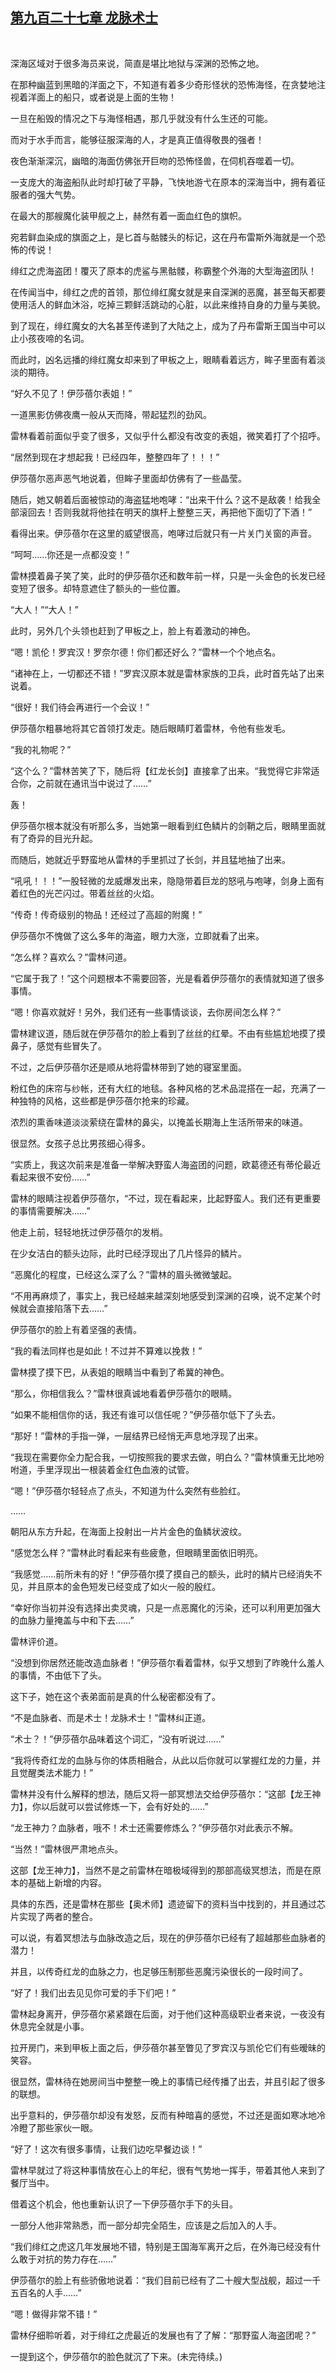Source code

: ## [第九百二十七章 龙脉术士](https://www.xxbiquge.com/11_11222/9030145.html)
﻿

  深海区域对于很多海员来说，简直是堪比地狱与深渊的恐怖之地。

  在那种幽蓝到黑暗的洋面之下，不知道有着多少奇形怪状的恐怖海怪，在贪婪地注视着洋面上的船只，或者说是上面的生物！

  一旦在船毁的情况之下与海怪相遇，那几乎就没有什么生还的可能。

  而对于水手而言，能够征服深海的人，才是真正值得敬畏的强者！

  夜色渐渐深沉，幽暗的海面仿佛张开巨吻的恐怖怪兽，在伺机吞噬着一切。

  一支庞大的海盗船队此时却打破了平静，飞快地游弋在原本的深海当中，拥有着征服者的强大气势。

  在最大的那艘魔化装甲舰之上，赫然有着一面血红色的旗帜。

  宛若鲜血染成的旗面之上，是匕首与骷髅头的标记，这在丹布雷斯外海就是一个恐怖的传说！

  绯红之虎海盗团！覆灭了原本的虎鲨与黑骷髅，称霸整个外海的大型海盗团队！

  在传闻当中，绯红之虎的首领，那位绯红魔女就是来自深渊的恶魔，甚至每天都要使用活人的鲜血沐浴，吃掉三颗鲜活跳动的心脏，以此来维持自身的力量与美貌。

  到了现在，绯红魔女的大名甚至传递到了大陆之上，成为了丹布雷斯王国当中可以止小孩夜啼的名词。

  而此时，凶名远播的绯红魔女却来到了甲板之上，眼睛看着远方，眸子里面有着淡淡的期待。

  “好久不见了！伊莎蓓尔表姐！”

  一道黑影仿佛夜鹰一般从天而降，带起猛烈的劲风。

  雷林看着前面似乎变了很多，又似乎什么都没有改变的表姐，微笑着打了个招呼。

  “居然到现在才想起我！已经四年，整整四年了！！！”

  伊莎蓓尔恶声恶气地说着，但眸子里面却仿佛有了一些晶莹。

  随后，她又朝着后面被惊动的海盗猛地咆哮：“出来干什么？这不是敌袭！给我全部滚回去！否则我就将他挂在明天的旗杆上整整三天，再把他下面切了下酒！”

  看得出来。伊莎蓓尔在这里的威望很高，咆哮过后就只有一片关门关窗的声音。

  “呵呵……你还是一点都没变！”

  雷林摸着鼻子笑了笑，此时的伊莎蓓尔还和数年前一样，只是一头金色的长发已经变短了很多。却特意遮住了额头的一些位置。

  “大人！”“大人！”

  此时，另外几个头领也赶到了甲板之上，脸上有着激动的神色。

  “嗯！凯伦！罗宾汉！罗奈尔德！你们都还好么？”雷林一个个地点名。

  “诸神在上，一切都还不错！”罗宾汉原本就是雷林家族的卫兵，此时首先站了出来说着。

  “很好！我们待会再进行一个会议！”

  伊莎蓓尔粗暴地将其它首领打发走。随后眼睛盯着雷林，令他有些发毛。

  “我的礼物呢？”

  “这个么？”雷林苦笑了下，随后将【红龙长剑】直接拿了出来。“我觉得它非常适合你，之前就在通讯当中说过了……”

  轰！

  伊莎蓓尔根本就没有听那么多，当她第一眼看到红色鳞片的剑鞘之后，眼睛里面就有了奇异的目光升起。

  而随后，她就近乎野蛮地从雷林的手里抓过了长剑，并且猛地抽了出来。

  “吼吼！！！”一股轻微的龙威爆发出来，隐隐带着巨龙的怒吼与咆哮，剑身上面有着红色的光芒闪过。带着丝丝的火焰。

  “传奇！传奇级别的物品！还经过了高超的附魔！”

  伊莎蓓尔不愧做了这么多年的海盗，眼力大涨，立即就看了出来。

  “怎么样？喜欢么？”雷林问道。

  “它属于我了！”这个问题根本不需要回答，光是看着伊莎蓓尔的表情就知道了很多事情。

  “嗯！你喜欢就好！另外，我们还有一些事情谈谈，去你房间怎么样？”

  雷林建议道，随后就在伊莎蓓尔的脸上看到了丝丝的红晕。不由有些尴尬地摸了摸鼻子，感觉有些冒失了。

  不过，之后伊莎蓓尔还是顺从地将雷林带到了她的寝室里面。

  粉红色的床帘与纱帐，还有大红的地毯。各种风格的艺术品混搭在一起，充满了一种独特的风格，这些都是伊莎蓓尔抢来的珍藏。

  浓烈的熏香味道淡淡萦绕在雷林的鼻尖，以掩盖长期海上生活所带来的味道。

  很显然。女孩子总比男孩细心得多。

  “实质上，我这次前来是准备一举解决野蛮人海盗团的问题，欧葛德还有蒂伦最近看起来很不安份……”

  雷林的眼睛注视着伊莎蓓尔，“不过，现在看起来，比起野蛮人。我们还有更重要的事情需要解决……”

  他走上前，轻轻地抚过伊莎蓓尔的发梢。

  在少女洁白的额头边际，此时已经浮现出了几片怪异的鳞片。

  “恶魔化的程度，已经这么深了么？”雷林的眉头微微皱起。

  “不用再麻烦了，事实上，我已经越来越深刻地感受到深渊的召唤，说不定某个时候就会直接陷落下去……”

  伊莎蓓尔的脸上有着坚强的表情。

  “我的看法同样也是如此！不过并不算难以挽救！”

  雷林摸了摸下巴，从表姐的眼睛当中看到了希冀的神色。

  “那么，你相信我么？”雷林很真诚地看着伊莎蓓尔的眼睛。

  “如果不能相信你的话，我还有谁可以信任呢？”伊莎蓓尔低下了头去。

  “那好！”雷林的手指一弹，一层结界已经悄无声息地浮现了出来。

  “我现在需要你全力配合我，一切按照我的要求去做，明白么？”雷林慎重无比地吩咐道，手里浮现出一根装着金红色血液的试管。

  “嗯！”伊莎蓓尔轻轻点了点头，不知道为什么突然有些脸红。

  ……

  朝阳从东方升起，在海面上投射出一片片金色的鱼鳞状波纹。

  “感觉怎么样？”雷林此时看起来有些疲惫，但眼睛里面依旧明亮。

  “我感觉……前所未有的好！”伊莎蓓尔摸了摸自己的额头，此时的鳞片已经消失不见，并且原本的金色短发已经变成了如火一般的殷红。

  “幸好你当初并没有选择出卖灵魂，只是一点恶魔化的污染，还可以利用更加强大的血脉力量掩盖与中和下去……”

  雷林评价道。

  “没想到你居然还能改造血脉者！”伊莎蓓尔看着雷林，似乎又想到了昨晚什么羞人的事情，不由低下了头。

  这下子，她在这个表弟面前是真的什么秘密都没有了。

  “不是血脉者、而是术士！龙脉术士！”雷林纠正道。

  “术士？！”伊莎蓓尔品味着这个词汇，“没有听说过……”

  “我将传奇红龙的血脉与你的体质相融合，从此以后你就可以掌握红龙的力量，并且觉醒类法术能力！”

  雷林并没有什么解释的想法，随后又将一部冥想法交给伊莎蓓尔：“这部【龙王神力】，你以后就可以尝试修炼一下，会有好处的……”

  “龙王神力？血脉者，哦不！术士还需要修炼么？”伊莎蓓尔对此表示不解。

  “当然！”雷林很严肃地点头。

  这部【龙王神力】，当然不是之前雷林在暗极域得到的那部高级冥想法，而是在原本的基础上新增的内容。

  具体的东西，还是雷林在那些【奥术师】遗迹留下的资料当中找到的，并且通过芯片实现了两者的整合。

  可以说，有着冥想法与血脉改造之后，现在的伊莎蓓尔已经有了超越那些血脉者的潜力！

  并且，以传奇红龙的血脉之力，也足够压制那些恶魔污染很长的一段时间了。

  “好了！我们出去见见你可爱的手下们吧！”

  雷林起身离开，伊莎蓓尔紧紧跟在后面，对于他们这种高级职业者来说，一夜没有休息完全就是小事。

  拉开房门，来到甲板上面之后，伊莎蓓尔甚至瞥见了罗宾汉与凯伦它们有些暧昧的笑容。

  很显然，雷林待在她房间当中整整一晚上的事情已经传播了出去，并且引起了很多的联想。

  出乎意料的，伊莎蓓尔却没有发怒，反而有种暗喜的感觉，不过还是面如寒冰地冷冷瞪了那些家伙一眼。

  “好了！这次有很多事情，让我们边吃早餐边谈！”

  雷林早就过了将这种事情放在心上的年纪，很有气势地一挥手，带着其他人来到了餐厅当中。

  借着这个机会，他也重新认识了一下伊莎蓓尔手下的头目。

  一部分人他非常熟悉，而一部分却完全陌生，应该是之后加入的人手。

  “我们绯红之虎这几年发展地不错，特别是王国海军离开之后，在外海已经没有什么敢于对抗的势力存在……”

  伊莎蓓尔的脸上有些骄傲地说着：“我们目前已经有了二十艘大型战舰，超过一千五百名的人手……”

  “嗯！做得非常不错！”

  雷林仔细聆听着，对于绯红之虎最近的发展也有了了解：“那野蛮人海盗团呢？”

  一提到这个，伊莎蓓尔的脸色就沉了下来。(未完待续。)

.....

_Assignment_
Could you report every line of the material that contains the string "龙王神力"?

_Written solution_
  雷林并没有什么解释的想法，随后又将一部冥想法交给伊莎蓓尔：“这部【龙王神力】，你以后就可以尝试修炼一下，会有好处的……”
  “龙王神力？血脉者，哦不！术士还需要修炼么？”伊莎蓓尔对此表示不解。
  这部【龙王神力】，当然不是之前雷林在暗极域得到的那部高级冥想法，而是在原本的基础上新增的内容。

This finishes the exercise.